No tiene razón, mi querida hija, al pensar que yo he creído que no había aceptado con agrado la propuesta de la señorita, porque no he pensado nunca en ello. Y no he pensado, porque estoy seguro de que usted quiere y no quiere lo mismo que Dios quiere o no quiere, y que no está jamás en disposición de querer y no querer más que lo que nosotros le digamos que nos parece que Dios quiere o no quiere. Reconozca, pues, su culpa en ese pensamiento y nunca le vuelva a dar entrada en adelante. Procure vivir contenta en medio de sus motivos de descontento y honre siempre el no-hacer y el estado desconocido del Hijo de Dios. Allí está su centro y lo que El espera de usted para el presente y para el porvenir, por siempre. Si su divina Majestad no le hace conocer, de una forma inequívoca que El quiere otra cosa de usted, no piense ni ocupe su espíritu en esa otra cosa. Déjelo a mi cuenta; yo pensaré en ella por los dos.

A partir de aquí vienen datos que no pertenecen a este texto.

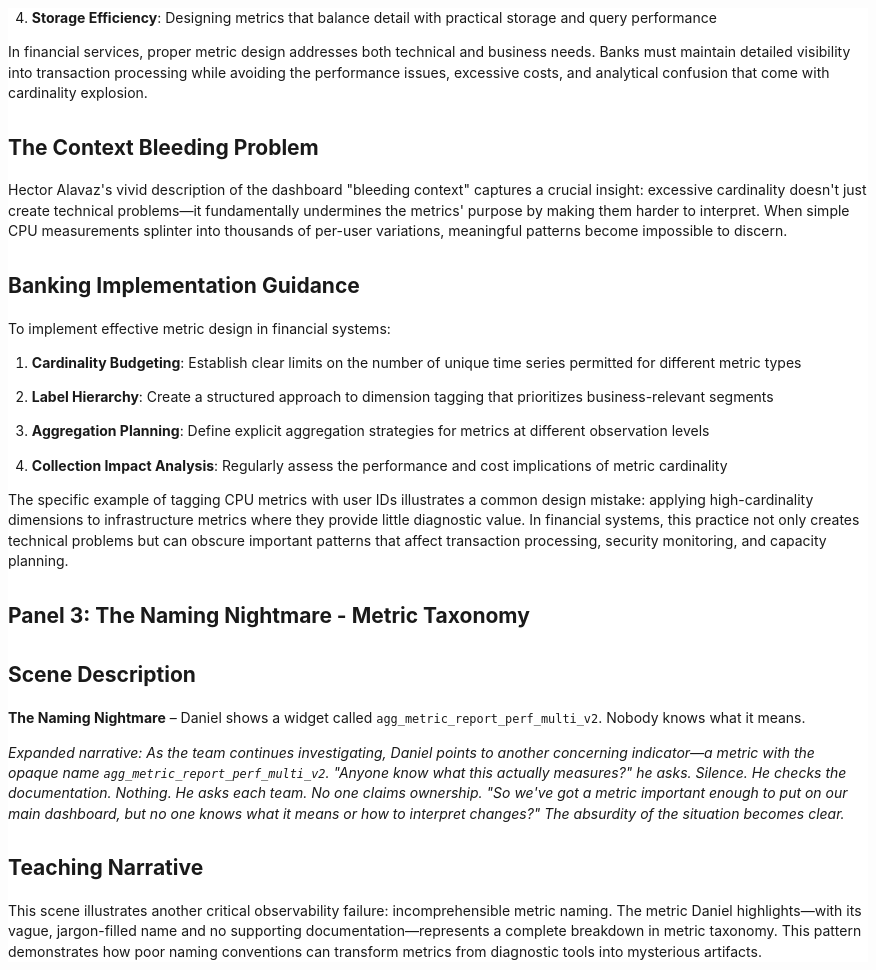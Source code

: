 4. **Storage Efficiency**: Designing metrics that balance detail with practical storage and query performance

In financial services, proper metric design addresses both technical and business needs. Banks must maintain detailed visibility into transaction processing while avoiding the performance issues, excessive costs, and analytical confusion that come with cardinality explosion.

## The Context Bleeding Problem

Hector Alavaz's vivid description of the dashboard "bleeding context" captures a crucial insight: excessive cardinality doesn't just create technical problems—it fundamentally undermines the metrics' purpose by making them harder to interpret. When simple CPU measurements splinter into thousands of per-user variations, meaningful patterns become impossible to discern.

## Banking Implementation Guidance

To implement effective metric design in financial systems:

1. **Cardinality Budgeting**: Establish clear limits on the number of unique time series permitted for different metric types

2. **Label Hierarchy**: Create a structured approach to dimension tagging that prioritizes business-relevant segments

3. **Aggregation Planning**: Define explicit aggregation strategies for metrics at different observation levels

4. **Collection Impact Analysis**: Regularly assess the performance and cost implications of metric cardinality

The specific example of tagging CPU metrics with user IDs illustrates a common design mistake: applying high-cardinality dimensions to infrastructure metrics where they provide little diagnostic value. In financial systems, this practice not only creates technical problems but can obscure important patterns that affect transaction processing, security monitoring, and capacity planning.

## Panel 3: The Naming Nightmare - Metric Taxonomy

## Scene Description

**The Naming Nightmare** – Daniel shows a widget called `agg_metric_report_perf_multi_v2`. Nobody knows what it means.

*Expanded narrative: As the team continues investigating, Daniel points to another concerning indicator—a metric with the opaque name `agg_metric_report_perf_multi_v2`. "Anyone know what this actually measures?" he asks. Silence. He checks the documentation. Nothing. He asks each team. No one claims ownership. "So we've got a metric important enough to put on our main dashboard, but no one knows what it means or how to interpret changes?" The absurdity of the situation becomes clear.*

## Teaching Narrative

This scene illustrates another critical observability failure: incomprehensible metric naming. The metric Daniel highlights—with its vague, jargon-filled name and no supporting documentation—represents a complete breakdown in metric taxonomy. This pattern demonstrates how poor naming conventions can transform metrics from diagnostic tools into mysterious artifacts.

Pero pasemos al pequeño hermano Miguel. Cierto, querida hija, que esto me afecta; sus sufrimientos me son sensibles, y también los que usted tiene por amor a él. (Pues bien, todo será para un bien mayor!
)Qué le diré ahora de aquél a quien su corazón quiere tanto en Nuestro Señor? Va un poco mejor, al parecer, aunque siempre con alguna pequeña impresión de sus escalofríos. Por lo demás, le han propuesto y le apremian a que marche a Forges y que parta mañana, y el señor médico le aconseja que aproveche la ocasión que ahora se ha presentado de ir en carroza. Ciertamente, mi querida hija, todo esto me afecta mucho más de lo que podría expresar: ¡que se haga tanto por un pobre esqueleto! Pero, si no lo hago, se quejarán de mí nuestros padres, que me apremian mucho porque les han dicho que esas aguas minerales me vinieron muy bien otros años en semejantes enfermedades. En fin, me he propuesto dejar hacer en la forma que me parece que haría nuestro bienaventurado padre. Así pues, si me marcho, le digo adiós, mi querida hija, y me encomiendo a sus oraciones y le ruego se mantenga como hasta ahora. No diga nada de esto a nadie, por favor, porque no sé si las cosas saldrán bien. Mi corazón no ha podido ocultárselo al suyo, ni tampoco a nuestra madre de Santa María ni a la señorita du Fay
Animo; ya le he dicho bastante a mi hija. He de acabar diciéndole que mi corazón guardará un tierno recuerdo del suyo en el de Nuestro Señor y por el de Nuestro Señor solamente, en cuyo amor y en el de su santa Madre quedo su humilde servidor.